#### RECORDS FOR THIS TASK

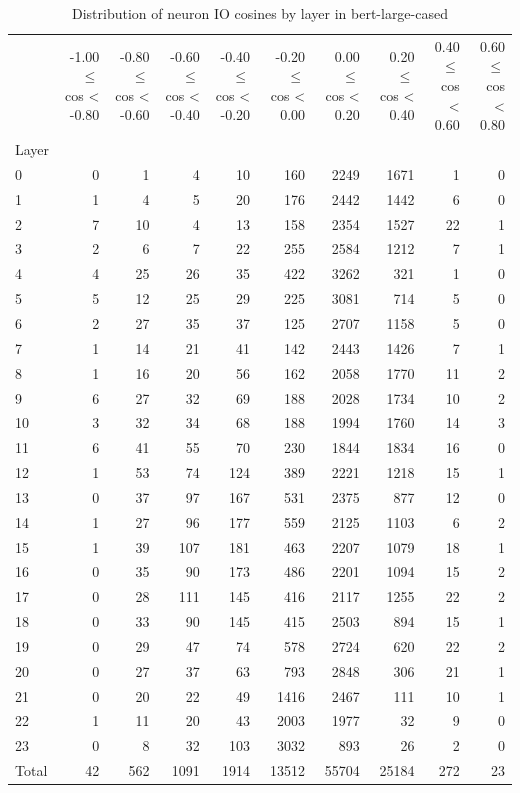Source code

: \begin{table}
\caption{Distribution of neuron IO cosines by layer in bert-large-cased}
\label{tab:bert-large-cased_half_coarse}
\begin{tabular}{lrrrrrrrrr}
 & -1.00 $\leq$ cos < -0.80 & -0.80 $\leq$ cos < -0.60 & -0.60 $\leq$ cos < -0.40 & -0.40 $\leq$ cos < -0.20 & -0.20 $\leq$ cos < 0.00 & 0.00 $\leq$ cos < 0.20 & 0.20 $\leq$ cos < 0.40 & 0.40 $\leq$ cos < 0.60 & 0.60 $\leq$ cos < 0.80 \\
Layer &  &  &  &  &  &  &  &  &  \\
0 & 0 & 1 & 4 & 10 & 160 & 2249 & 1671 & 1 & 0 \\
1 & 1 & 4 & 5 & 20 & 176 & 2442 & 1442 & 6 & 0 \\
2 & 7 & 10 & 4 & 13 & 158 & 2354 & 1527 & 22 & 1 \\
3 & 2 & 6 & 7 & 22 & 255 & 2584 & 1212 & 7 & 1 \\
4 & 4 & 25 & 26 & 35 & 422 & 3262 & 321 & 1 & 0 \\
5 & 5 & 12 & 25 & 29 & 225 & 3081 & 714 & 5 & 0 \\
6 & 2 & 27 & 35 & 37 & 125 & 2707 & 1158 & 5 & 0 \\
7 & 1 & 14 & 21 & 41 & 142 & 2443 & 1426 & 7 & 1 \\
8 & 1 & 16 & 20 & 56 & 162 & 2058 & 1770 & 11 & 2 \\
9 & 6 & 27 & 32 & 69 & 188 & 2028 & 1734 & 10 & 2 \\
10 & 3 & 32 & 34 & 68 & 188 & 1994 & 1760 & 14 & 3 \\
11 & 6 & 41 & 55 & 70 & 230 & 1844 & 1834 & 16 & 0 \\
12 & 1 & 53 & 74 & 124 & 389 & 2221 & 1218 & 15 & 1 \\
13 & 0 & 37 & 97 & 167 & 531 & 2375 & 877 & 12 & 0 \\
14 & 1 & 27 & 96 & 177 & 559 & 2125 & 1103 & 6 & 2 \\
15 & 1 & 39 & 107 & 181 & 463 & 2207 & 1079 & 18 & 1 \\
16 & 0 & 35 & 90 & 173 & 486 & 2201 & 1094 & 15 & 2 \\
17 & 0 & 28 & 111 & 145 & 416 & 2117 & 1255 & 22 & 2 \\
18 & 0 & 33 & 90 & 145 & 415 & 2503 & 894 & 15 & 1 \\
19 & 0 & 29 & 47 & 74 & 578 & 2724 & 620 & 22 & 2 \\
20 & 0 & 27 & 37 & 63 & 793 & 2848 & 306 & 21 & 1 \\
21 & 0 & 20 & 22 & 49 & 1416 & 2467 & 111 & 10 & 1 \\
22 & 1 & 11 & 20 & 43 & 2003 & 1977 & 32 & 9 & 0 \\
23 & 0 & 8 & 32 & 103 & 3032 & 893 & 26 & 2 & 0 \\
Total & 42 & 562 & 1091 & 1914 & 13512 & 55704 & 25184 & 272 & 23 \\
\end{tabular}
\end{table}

#### TO DO
Copy out each line from the listing that contains the string "large".

#### WRITTEN REPLY
\caption{Distribution of neuron IO cosines by layer in bert-large-cased}
\label{tab:bert-large-cased_half_coarse}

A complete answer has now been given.